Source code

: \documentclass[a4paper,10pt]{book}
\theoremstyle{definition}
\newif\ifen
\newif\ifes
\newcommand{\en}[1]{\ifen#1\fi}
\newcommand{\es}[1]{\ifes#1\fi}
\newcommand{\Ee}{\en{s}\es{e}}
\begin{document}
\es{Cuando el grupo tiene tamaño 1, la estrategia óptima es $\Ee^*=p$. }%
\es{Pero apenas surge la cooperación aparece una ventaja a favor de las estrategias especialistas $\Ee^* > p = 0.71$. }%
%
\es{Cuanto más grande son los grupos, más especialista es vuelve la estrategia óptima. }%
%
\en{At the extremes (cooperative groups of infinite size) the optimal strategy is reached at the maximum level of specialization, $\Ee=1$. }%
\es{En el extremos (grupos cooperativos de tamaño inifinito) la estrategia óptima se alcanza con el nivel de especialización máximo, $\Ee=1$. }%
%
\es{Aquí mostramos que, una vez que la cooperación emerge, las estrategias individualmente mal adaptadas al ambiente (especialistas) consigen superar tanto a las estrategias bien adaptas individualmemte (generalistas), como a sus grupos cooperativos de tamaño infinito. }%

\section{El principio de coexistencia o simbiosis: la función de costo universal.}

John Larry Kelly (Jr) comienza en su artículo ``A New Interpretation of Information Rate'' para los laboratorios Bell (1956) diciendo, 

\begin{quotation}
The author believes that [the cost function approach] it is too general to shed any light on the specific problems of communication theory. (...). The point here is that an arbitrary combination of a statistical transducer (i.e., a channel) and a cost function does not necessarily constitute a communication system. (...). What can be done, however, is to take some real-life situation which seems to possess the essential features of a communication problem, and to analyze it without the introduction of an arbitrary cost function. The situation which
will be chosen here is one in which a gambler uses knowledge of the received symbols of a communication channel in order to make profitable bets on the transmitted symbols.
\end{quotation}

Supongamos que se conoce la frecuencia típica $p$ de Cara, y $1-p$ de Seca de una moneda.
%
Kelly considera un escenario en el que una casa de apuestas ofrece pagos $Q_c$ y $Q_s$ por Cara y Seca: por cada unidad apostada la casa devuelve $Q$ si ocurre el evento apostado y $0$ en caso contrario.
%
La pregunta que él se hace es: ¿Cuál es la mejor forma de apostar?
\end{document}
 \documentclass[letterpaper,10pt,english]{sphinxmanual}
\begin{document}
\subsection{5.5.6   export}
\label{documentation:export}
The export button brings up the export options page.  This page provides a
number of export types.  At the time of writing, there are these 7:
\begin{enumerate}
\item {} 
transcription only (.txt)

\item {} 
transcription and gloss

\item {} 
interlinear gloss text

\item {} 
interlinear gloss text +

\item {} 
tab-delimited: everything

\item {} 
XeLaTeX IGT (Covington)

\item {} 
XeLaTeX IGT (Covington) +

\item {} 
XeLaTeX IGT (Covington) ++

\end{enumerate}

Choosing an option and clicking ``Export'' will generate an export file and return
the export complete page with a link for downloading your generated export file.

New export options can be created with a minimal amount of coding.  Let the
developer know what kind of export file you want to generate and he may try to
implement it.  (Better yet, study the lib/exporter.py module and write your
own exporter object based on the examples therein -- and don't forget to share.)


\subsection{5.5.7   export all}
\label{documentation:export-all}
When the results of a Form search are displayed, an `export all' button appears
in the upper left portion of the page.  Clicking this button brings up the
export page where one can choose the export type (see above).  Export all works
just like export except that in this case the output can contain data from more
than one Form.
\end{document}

-*-*-

Every line in the material above that has the word "text" should be copied.

interlinear gloss text
interlinear gloss text +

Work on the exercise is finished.